------ Data extract ------

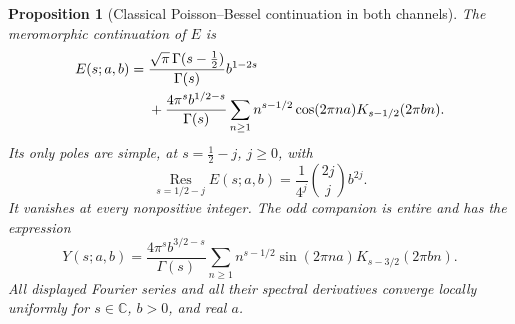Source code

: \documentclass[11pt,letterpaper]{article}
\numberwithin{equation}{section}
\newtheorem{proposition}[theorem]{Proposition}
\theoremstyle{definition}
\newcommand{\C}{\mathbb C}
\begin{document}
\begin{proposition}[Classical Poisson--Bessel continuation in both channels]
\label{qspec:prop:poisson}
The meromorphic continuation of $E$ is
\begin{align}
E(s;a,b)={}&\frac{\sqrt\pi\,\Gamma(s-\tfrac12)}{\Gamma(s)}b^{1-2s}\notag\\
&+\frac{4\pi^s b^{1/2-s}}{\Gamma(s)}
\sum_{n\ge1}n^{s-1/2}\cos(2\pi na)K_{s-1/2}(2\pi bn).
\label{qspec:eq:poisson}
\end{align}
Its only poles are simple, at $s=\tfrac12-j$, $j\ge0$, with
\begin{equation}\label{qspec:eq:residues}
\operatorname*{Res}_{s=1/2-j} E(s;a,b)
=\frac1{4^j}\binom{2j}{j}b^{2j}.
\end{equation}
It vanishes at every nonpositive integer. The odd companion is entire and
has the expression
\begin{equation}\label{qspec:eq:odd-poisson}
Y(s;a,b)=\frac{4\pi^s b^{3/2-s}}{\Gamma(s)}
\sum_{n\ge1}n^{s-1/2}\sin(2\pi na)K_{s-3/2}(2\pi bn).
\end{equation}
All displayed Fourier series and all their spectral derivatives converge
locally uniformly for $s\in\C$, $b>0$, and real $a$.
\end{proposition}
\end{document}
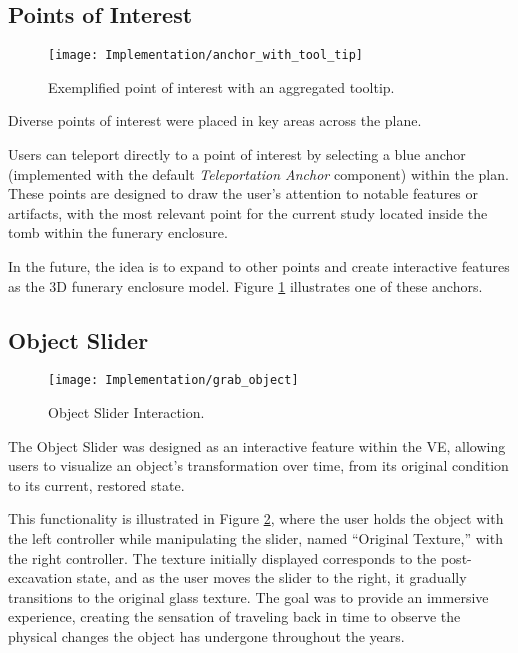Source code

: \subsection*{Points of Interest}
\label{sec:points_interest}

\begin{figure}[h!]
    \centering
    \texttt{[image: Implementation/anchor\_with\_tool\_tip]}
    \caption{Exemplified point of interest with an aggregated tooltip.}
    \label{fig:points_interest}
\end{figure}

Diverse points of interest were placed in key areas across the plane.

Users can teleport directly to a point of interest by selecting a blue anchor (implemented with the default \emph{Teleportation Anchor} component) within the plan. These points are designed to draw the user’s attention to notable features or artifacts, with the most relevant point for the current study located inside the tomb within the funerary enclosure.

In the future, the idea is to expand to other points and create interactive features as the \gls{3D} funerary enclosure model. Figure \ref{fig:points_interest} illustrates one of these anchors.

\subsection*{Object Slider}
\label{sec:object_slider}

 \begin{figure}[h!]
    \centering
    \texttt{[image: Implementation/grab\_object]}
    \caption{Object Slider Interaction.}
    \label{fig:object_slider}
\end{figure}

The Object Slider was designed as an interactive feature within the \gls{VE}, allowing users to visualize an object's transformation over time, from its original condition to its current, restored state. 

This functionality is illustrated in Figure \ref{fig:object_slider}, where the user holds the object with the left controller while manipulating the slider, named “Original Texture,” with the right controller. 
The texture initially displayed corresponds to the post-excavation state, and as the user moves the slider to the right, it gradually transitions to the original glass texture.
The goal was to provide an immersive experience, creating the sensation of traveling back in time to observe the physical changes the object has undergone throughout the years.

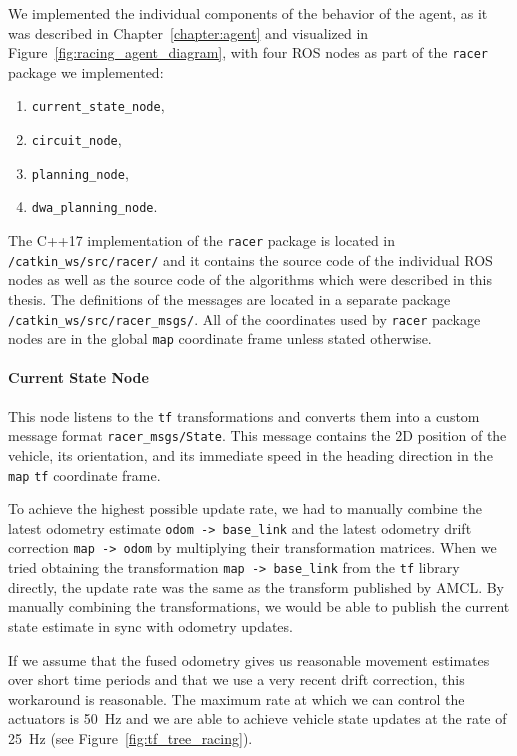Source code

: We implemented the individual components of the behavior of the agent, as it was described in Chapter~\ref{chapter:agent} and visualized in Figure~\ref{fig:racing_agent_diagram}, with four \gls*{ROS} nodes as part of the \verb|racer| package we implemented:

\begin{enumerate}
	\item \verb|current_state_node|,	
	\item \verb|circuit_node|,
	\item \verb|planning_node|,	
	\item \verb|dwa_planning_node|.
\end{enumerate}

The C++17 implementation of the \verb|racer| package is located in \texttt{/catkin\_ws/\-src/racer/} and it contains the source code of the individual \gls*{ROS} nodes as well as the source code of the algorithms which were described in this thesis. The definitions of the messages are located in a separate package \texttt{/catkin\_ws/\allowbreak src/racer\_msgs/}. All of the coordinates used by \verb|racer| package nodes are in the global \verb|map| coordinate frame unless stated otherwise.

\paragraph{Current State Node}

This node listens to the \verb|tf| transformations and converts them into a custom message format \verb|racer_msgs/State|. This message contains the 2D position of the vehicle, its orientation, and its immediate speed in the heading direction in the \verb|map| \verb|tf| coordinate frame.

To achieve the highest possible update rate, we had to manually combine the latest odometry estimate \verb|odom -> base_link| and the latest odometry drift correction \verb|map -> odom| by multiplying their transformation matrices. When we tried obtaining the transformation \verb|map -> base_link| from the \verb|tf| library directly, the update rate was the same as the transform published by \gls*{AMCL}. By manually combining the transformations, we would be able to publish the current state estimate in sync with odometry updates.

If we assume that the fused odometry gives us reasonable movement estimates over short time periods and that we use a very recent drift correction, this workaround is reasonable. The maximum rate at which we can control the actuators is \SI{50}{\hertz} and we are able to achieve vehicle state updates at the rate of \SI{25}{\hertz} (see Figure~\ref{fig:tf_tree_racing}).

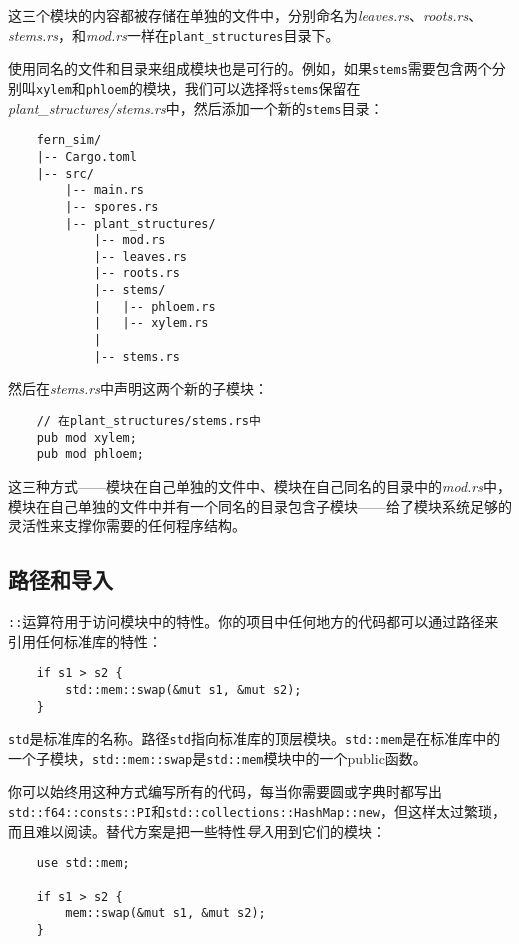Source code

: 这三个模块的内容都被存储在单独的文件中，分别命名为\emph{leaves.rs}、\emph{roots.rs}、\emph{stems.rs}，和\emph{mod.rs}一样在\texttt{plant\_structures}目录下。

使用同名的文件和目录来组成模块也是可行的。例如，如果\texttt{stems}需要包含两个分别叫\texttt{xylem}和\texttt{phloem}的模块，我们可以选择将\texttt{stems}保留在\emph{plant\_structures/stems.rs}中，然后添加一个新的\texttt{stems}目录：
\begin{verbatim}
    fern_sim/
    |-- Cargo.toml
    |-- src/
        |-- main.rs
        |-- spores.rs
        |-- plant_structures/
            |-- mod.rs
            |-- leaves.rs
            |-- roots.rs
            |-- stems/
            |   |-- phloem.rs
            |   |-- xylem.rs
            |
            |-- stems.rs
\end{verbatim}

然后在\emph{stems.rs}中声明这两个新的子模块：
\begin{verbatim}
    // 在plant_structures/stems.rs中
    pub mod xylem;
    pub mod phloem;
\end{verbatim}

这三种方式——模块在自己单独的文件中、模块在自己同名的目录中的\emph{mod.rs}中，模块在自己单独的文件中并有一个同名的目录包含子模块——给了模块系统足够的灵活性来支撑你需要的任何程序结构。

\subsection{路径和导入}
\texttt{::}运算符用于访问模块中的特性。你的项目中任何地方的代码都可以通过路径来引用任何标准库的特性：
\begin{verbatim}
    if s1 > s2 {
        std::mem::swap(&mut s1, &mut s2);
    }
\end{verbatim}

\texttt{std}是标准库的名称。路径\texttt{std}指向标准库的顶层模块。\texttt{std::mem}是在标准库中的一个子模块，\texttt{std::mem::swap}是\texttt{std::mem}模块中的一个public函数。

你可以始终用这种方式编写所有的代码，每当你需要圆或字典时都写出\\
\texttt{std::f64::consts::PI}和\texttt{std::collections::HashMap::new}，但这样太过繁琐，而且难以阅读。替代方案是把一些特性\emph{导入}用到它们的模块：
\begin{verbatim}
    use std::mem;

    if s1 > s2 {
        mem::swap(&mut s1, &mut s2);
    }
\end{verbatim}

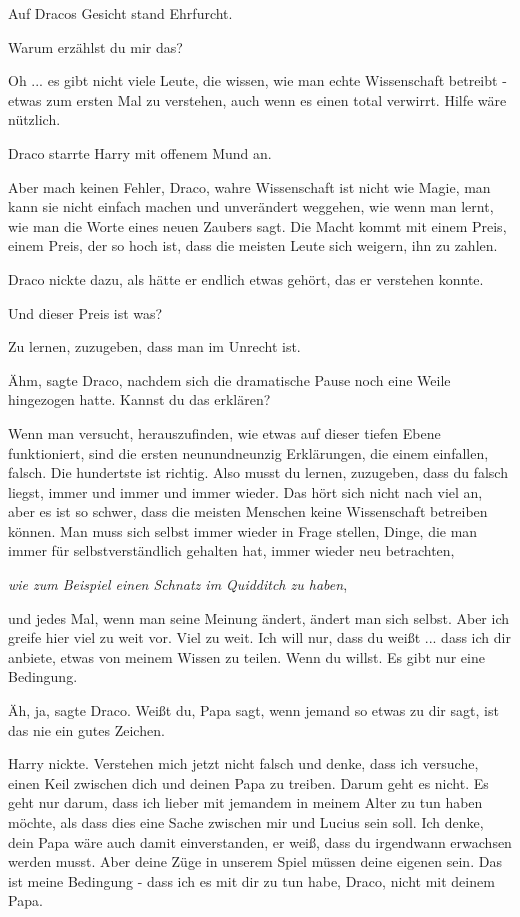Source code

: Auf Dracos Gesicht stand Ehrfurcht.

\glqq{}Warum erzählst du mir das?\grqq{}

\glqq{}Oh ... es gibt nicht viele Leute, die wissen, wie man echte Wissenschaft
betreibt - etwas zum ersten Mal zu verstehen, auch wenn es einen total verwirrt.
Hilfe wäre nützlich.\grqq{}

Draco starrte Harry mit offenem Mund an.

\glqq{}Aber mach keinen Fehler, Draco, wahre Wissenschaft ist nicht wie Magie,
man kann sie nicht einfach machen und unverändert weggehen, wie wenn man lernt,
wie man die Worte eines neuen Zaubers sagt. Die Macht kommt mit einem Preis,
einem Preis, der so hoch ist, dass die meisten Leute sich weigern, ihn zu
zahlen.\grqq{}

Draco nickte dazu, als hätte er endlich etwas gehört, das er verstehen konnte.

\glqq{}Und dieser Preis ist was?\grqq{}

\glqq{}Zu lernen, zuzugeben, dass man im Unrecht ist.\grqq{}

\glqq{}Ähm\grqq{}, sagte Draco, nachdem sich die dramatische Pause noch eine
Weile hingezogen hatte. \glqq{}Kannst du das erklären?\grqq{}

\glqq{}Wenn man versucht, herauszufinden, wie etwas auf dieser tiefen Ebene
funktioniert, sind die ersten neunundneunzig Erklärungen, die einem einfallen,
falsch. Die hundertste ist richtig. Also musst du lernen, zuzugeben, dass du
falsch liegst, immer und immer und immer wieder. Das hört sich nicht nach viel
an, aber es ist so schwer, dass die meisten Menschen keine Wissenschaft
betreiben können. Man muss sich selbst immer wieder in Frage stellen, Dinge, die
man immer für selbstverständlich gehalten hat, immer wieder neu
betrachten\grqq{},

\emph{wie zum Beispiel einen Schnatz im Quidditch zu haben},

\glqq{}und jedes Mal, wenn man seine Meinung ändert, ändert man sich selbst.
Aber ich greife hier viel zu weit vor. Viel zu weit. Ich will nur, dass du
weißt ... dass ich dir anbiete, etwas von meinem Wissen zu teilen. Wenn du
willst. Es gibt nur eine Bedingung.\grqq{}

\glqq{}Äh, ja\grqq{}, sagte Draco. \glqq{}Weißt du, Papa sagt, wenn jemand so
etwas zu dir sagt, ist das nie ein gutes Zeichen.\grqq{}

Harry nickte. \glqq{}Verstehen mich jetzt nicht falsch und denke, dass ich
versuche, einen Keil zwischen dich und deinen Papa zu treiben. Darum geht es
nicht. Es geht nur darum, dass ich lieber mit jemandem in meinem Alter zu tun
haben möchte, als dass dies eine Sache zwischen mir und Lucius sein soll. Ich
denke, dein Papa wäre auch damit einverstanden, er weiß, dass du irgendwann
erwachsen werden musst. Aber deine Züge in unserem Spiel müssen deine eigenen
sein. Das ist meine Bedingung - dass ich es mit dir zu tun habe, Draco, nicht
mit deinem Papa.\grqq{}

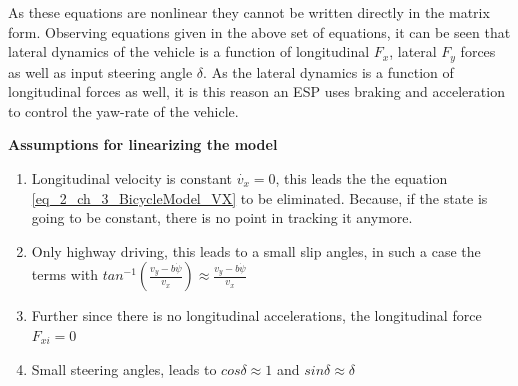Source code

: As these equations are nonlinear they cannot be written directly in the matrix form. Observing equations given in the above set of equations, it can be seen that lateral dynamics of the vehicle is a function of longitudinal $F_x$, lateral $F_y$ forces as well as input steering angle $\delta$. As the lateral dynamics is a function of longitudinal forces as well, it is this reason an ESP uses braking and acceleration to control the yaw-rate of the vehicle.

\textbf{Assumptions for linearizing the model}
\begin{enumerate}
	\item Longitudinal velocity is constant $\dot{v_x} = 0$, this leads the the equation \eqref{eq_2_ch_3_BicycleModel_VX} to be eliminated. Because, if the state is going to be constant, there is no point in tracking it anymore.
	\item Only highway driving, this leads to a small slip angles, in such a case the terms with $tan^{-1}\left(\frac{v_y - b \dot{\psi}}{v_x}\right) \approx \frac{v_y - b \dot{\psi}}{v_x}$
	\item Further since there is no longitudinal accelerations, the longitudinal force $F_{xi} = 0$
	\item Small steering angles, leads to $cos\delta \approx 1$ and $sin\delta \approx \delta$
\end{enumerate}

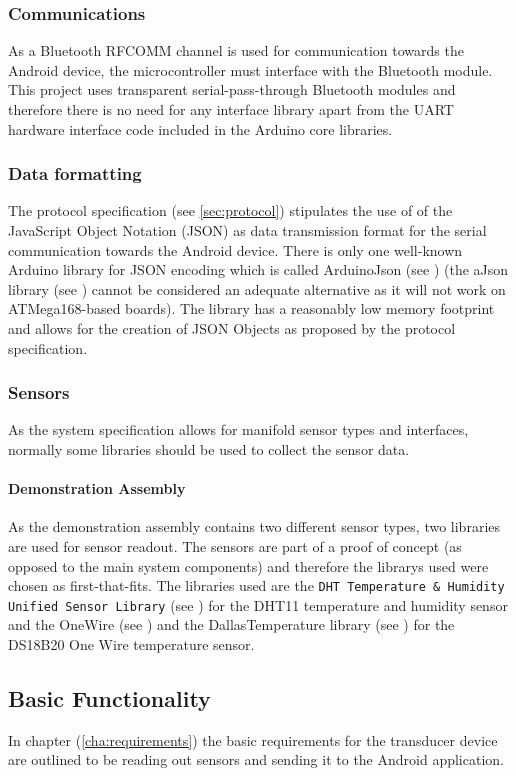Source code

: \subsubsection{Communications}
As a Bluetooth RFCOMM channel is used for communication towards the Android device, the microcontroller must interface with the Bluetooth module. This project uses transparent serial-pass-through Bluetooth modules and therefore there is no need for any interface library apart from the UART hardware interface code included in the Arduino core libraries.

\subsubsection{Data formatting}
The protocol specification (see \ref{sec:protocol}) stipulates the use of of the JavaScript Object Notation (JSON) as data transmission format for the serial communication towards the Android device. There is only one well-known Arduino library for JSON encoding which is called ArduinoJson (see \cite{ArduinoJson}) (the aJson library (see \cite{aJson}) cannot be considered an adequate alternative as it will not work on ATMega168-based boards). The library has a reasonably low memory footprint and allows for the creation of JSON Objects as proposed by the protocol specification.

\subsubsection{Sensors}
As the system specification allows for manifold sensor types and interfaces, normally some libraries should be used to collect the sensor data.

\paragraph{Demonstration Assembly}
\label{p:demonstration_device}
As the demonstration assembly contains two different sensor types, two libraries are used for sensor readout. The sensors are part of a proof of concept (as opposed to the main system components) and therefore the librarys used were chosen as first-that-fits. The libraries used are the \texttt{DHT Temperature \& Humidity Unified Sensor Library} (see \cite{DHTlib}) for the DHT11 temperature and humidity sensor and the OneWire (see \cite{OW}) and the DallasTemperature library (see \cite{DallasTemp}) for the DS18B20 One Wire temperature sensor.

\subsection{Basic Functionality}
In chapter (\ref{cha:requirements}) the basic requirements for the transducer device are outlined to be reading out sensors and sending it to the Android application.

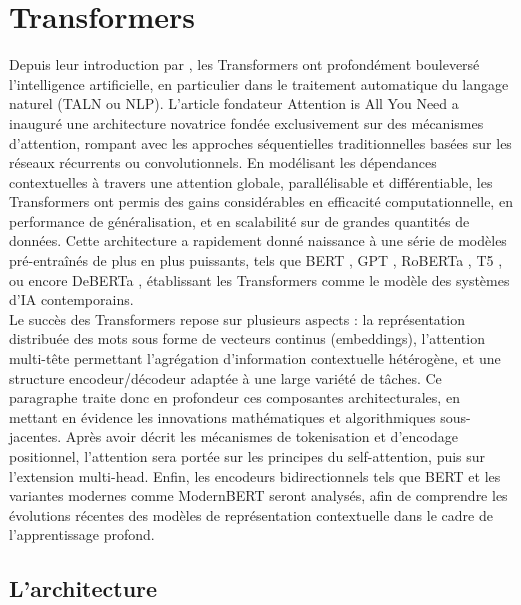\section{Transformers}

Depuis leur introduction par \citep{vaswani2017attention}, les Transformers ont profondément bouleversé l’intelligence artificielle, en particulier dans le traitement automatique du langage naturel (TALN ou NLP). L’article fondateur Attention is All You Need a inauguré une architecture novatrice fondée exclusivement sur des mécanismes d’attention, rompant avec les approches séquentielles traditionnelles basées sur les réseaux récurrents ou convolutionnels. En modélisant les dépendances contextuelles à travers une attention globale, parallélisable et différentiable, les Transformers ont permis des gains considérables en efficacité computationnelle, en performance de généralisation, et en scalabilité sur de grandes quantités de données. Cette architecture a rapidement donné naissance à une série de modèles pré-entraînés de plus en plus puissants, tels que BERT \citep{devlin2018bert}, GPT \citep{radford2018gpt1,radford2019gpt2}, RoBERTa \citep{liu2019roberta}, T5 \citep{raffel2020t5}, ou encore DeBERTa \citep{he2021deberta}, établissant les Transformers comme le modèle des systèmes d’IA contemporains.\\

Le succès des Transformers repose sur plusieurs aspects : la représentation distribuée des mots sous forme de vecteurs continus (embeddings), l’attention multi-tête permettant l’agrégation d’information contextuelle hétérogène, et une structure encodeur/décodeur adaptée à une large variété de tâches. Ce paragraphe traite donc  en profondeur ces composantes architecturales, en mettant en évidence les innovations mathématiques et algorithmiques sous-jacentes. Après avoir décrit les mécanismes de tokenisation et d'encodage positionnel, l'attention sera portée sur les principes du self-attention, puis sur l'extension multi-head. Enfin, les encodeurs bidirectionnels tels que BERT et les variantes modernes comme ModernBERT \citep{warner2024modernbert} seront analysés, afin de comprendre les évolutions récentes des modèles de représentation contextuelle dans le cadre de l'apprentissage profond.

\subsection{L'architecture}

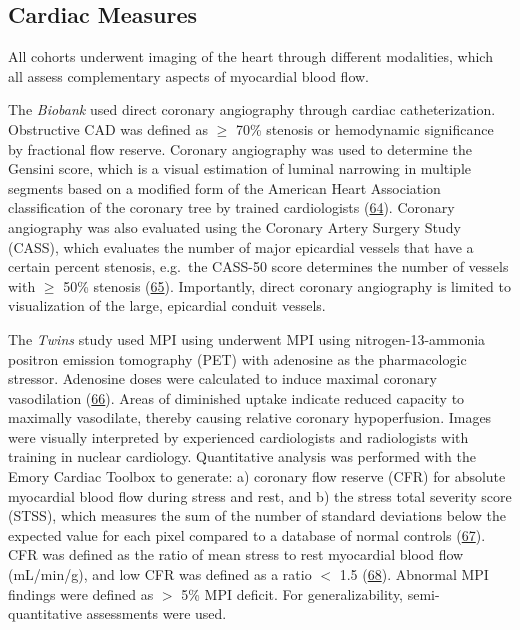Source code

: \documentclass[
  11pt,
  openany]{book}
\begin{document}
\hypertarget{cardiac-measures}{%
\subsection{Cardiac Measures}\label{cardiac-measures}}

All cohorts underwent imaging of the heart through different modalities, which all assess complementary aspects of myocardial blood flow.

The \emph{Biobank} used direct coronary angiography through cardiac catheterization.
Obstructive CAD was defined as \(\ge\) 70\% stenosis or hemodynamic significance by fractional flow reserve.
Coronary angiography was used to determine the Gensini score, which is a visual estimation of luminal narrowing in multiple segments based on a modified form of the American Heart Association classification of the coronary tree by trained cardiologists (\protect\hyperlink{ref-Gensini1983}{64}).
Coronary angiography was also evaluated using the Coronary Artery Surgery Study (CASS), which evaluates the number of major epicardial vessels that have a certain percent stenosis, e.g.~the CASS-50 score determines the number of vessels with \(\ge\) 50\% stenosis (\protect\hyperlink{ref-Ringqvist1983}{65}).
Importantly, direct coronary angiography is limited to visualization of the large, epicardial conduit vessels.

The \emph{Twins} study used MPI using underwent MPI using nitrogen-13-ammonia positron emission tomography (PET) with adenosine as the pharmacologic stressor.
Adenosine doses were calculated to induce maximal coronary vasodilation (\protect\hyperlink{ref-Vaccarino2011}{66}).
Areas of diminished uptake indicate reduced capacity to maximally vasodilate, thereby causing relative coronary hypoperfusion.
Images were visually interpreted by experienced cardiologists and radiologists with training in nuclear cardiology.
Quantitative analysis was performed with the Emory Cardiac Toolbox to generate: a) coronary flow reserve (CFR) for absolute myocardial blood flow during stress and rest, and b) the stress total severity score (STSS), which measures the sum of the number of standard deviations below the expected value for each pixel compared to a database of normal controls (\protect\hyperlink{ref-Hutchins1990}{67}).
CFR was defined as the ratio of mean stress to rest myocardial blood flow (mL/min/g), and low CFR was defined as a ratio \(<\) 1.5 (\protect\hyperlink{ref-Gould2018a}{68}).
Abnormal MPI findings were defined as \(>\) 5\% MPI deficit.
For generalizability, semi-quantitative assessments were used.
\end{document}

------

■ **Exercise**
Leaving out every picture, repeat exactly the lines of the records from the start through the line that has "Users can teleport".

■ **Reply to the exercise**
Source code

: \documentclass[11pt,letterpaper]{article}
\numberwithin{equation}{section}
\newtheorem{proposition}[theorem]{Proposition}
\theoremstyle{definition}
\newcommand{\C}{\mathbb C}
\begin{document}
\begin{proposition}[Classical Poisson--Bessel continuation in both channels]
\label{qspec:prop:poisson}
The meromorphic continuation of $E$ is
\begin{align}
E(s;a,b)={}&\frac{\sqrt\pi\,\Gamma(s-\tfrac12)}{\Gamma(s)}b^{1-2s}\notag\\
&+\frac{4\pi^s b^{1/2-s}}{\Gamma(s)}
\sum_{n\ge1}n^{s-1/2}\cos(2\pi na)K_{s-1/2}(2\pi bn).
\label{qspec:eq:poisson}
\end{align}
Its only poles are simple, at $s=\tfrac12-j$, $j\ge0$, with
\begin{equation}\label{qspec:eq:residues}
\operatorname*{Res}_{s=1/2-j} E(s;a,b)
=\frac1{4^j}\binom{2j}{j}b^{2j}.
\end{equation}
It vanishes at every nonpositive integer. The odd companion is entire and
has the expression
\begin{equation}\label{qspec:eq:odd-poisson}
Y(s;a,b)=\frac{4\pi^s b^{3/2-s}}{\Gamma(s)}
\sum_{n\ge1}n^{s-1/2}\sin(2\pi na)K_{s-3/2}(2\pi bn).
\end{equation}
All displayed Fourier series and all their spectral derivatives converge
locally uniformly for $s\in\C$, $b>0$, and real $a$.
\end{proposition}
\end{document}
Source code

: \subsection*{Points of Interest}
\label{sec:points_interest}

\begin{figure}[h!]
    \centering
    \texttt{[image: Implementation/anchor\_with\_tool\_tip]}
    \caption{Exemplified point of interest with an aggregated tooltip.}
    \label{fig:points_interest}
\end{figure}

Diverse points of interest were placed in key areas across the plane.

Users can teleport directly to a point of interest by selecting a blue anchor (implemented with the default \emph{Teleportation Anchor} component) within the plan. These points are designed to draw the user’s attention to notable features or artifacts, with the most relevant point for the current study located inside the tomb within the funerary enclosure.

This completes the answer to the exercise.